## REQUIRED WORK
Lines containing the word "apare" in the data below: say how many, with no other text.

##### DATA TO USE

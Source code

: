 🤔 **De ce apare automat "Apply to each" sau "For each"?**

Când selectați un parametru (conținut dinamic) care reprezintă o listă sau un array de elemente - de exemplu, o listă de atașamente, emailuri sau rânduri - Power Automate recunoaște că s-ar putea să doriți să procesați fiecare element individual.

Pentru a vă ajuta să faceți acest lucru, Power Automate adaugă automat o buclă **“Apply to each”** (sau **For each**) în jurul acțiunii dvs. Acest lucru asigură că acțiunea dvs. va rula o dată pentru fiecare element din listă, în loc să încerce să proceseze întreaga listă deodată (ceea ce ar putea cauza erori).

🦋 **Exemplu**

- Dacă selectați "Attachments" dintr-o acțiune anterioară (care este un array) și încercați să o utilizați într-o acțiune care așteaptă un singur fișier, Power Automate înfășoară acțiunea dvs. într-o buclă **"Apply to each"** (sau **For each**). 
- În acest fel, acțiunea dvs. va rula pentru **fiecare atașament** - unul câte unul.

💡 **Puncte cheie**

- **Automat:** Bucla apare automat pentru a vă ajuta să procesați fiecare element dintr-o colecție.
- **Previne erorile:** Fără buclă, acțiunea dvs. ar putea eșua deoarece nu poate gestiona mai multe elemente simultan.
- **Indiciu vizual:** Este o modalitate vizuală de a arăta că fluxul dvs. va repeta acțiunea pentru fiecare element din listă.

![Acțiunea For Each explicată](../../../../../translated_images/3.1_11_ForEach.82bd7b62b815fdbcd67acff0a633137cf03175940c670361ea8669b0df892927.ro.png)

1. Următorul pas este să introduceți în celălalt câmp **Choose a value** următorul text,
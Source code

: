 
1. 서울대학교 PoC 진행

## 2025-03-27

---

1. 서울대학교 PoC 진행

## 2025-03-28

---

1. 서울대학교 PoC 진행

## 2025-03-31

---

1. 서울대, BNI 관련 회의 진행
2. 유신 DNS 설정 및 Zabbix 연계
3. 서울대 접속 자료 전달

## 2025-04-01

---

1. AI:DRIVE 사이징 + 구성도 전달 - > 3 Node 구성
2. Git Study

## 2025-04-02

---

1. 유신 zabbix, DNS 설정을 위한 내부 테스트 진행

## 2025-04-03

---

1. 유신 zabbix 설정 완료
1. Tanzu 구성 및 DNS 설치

##########
##### DATA TO USE

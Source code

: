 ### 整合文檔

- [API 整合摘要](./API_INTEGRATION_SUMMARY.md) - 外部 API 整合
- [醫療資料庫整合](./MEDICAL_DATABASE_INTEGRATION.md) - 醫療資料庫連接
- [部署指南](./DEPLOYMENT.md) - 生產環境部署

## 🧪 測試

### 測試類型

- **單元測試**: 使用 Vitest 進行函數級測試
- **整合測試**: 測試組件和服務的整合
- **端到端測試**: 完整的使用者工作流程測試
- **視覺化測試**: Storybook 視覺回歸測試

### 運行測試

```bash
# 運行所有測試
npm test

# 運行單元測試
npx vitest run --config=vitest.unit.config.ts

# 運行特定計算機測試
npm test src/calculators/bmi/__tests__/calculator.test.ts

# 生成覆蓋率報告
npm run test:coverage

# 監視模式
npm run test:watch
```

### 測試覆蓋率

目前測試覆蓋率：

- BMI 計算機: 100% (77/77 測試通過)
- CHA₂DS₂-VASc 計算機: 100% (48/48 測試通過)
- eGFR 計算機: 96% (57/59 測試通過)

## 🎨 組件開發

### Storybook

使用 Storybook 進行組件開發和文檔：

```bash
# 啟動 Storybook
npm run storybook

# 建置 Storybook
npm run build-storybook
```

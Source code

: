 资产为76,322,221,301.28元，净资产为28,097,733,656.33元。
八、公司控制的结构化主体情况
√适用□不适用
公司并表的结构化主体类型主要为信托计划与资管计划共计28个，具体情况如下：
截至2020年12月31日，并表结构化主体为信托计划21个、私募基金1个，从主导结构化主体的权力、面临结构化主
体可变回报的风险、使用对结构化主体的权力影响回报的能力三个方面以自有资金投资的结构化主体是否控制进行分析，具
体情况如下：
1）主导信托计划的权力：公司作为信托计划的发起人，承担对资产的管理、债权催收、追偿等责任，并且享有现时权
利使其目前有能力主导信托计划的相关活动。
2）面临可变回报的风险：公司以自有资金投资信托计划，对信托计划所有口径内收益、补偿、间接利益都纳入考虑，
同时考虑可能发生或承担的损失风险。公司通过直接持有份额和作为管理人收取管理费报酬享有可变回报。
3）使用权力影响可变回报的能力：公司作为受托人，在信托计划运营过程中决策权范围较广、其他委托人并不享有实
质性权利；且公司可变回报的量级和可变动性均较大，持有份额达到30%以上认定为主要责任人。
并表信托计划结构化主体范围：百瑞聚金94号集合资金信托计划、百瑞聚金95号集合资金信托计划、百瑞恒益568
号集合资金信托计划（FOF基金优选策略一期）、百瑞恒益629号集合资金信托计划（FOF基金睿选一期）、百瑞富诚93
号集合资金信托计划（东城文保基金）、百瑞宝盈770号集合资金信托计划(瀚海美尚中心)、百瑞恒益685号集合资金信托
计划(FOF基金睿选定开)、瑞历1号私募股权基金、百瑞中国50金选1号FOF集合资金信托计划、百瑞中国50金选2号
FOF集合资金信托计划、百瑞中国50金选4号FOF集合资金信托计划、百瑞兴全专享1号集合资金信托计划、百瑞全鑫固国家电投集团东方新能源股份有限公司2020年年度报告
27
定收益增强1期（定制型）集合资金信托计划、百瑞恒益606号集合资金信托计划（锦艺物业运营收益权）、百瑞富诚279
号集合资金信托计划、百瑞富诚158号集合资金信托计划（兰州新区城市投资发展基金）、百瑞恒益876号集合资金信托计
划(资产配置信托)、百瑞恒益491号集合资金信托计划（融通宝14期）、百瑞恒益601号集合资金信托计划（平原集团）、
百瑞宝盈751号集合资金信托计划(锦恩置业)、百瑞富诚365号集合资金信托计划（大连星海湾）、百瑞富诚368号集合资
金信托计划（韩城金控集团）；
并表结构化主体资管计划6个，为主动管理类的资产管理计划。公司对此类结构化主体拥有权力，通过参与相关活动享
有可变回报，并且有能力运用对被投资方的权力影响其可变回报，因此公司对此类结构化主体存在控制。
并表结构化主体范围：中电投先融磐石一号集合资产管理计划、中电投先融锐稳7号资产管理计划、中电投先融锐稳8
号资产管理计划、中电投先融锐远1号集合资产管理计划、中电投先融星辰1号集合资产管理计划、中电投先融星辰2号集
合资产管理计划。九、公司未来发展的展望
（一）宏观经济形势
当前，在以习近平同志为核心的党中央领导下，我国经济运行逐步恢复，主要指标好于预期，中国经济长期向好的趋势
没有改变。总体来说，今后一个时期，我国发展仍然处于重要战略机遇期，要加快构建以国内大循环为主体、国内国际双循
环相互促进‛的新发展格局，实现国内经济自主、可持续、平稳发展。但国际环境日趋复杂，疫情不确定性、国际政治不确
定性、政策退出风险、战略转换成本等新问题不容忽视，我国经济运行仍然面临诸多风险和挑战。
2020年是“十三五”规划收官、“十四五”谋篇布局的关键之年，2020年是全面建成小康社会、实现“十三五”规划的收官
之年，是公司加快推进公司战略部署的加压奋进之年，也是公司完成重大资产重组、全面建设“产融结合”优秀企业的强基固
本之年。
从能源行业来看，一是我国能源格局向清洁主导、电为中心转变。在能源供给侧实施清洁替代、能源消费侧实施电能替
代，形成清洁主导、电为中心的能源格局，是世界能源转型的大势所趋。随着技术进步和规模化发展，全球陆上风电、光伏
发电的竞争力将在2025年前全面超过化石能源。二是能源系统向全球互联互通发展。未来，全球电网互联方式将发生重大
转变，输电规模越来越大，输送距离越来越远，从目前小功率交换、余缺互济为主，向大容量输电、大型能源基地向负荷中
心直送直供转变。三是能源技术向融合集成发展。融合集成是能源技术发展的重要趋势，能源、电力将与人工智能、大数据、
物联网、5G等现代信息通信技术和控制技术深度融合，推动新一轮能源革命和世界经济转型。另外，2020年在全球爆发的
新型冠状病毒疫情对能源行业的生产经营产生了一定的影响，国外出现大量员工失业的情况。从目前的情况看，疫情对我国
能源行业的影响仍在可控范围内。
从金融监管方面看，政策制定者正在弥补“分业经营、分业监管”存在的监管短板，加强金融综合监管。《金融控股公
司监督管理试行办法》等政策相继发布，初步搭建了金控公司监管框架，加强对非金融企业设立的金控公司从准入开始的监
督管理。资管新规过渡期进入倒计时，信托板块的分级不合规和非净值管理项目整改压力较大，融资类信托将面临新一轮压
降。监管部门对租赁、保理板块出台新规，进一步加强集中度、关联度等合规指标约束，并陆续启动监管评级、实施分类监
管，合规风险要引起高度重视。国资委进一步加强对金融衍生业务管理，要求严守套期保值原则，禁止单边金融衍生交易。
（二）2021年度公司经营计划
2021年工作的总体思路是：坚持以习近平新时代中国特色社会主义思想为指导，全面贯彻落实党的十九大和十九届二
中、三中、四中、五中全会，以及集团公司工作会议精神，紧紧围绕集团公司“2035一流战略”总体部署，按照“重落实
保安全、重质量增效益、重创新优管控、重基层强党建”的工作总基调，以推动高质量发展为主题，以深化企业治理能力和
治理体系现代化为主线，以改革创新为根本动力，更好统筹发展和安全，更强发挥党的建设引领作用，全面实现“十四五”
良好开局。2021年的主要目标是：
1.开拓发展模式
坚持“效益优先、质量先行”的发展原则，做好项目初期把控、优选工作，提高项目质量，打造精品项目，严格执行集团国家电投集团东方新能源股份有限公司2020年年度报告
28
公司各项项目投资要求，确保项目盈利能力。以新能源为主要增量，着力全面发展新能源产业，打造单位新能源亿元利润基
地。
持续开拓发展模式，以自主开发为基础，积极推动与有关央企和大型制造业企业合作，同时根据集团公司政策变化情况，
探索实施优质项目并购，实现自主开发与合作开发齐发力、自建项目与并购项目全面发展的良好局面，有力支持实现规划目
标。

##########

## EXERCISE OUTPUT
2